Japan's fertility crisis even worse than before as births fall sharply - bookofjoe
https://www.cnn.com/2019/10/08/asia/japan-fertility-intl-hnk-scli/index.html
======
Porthos9K
This isn't a crisis. It's a strike. When the birthrate tanks, it's because
people have decided that the society they live in is not only not worth trying
to fix, but not worth perpetuating.

And it's no wonder this is the case in Japan:

1\. Mothers seem to be expected to raise the kids on their own.

2\. Fathers seem to expected to work all day into the night, and not spend
time with their spouses and children.

3\. Children seem to not get to be kids, but instead are expected to spend all
day in school and then go to cram school.

4\. There's no meaningful support from society or government, and extended
families aren't around to help with the load.

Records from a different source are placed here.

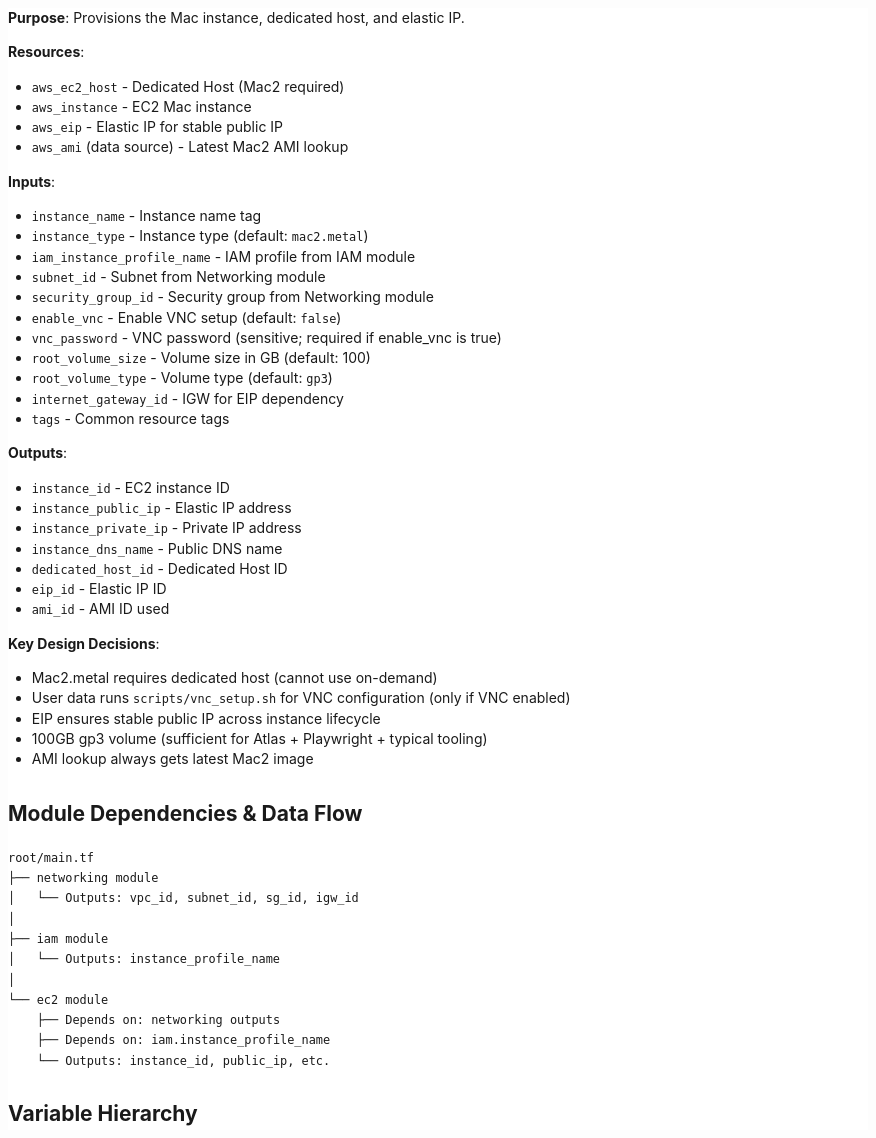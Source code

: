 **Purpose**: Provisions the Mac instance, dedicated host, and elastic IP.

**Resources**:
- `aws_ec2_host` - Dedicated Host (Mac2 required)
- `aws_instance` - EC2 Mac instance
- `aws_eip` - Elastic IP for stable public IP
- `aws_ami` (data source) - Latest Mac2 AMI lookup

**Inputs**:
- `instance_name` - Instance name tag
- `instance_type` - Instance type (default: `mac2.metal`)
- `iam_instance_profile_name` - IAM profile from IAM module
- `subnet_id` - Subnet from Networking module
- `security_group_id` - Security group from Networking module
- `enable_vnc` - Enable VNC setup (default: `false`)
- `vnc_password` - VNC password (sensitive; required if enable_vnc is true)
- `root_volume_size` - Volume size in GB (default: 100)
- `root_volume_type` - Volume type (default: `gp3`)
- `internet_gateway_id` - IGW for EIP dependency
- `tags` - Common resource tags

**Outputs**:
- `instance_id` - EC2 instance ID
- `instance_public_ip` - Elastic IP address
- `instance_private_ip` - Private IP address
- `instance_dns_name` - Public DNS name
- `dedicated_host_id` - Dedicated Host ID
- `eip_id` - Elastic IP ID
- `ami_id` - AMI ID used

**Key Design Decisions**:
- Mac2.metal requires dedicated host (cannot use on-demand)
- User data runs `scripts/vnc_setup.sh` for VNC configuration (only if VNC enabled)
- EIP ensures stable public IP across instance lifecycle
- 100GB gp3 volume (sufficient for Atlas + Playwright + typical tooling)
- AMI lookup always gets latest Mac2 image

## Module Dependencies & Data Flow

```
root/main.tf
├── networking module
│   └── Outputs: vpc_id, subnet_id, sg_id, igw_id
│
├── iam module
│   └── Outputs: instance_profile_name
│
└── ec2 module
    ├── Depends on: networking outputs
    ├── Depends on: iam.instance_profile_name
    └── Outputs: instance_id, public_ip, etc.
```

## Variable Hierarchy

5\. Raising kids is hard, and expensive, and while nobody will praise you for
doing it well you'll get plenty of blame if your kid doesn't turn out exactly
the way others think they should.

6\. Thanks to climate change and environmental collapse, Ragnarok seems just
around the corner.

Given these premises, there seems to be zero upside to having children, and an
endless downside. Why bother? That's the question Japanese adults seem to be
asking themselves.

It's also the question many Americans and Europeans are asking themselves for
similar reasons, but the low birthrate in the US is masked by immigration so
the "threat" of population decline doesn't seem as imminent.

Once there's an actual upside to having kids, and parents aren't expected to
do everything on their own while also working to "earn a living", we might see
this "crisis" reverse itself.

But that would require fundamental social and economic changes that _probably
won 't happen_ because the powers that be profit from the way things are.